According to Godongwana, the objectives for changing South Africa’s mining policy
could be summarised in four broad categories: the redistribution of some of mining’s
economic benefits to the whole country, improving the quality of life of mineworkers,
the regulation of the effect of mining on surrounding communities, as well as the use
of minerals to boost industrialisation.

He further listed policy proposals on which broad consensus existed, even though the
methods of implementation remained up in the air. These included a higher profile
and bigger role for the state-owned mining company, keeping the cost of electricity in
check by means of pricing or supply interventions in the domestic coal market,
improving transparency in the mineral licensing process, the declaration of strategic
minerals deemed important for beneficiation and the country’s domestic needs, as
well as the creation of a simple taxation mechanism.

The ANC’s national elective conference in Mangaung, scheduled for December, would
finalise policy objectives, but Godongwana did caution that one shouldn’t immediately
expect clarity on how these objectives would be attained.
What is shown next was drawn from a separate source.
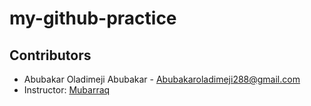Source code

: # my-github-practice



## Contributors

- Abubakar Oladimeji Abubakar - [Abubakaroladimeji288@gmail.com](mailto:abubakaroladimeji288@gmail.com)
- Instructor: [Mubarraq](https://github.com/mubarraqqq)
“A conference is a nightmare because you are asking 7,000 people to decide on
complex matters in four days,’ he said. “The best a conference can achieve is broad
policy objectives. It is for the technocrats to formulate how we attain those
objectives.’

What the ANC was still grappling with was how, for example, Eskom could be
guaranteed coal supply while not having to pay export prices.

“What I can definitely say is there will be an intervention for domestic coal, that is
going to happen,’ he said. “As for the instruments that would be used is difficult to
say. We don’t know, we need to work out the detail.’

Godongwana said that the ANC has not even reached consensus over a model for the
state-owned mining company. He himself is a strong proponent for an investment
model, where an institution like the Industrial Development Corporation would hold
shares in otherwise privately owned mining companies. The second proposal is that of
an operator.

“It [the model] has not been decided, even though the state miner has already started
to operate,’ he said.

Measures which the mining industry would welcome is the Sims document’s call for
greater transparency in the mineral rights application process. One proposal to this
end is to move the issuing of mining permits from the department of mineral
resources to an independent agency.

“The debate is not the principle of transparency,’ he said. “What we want to do is to
remove the discretionary power from officials, some of whom are still juniors. With
that goes timelines for the processing of applications.’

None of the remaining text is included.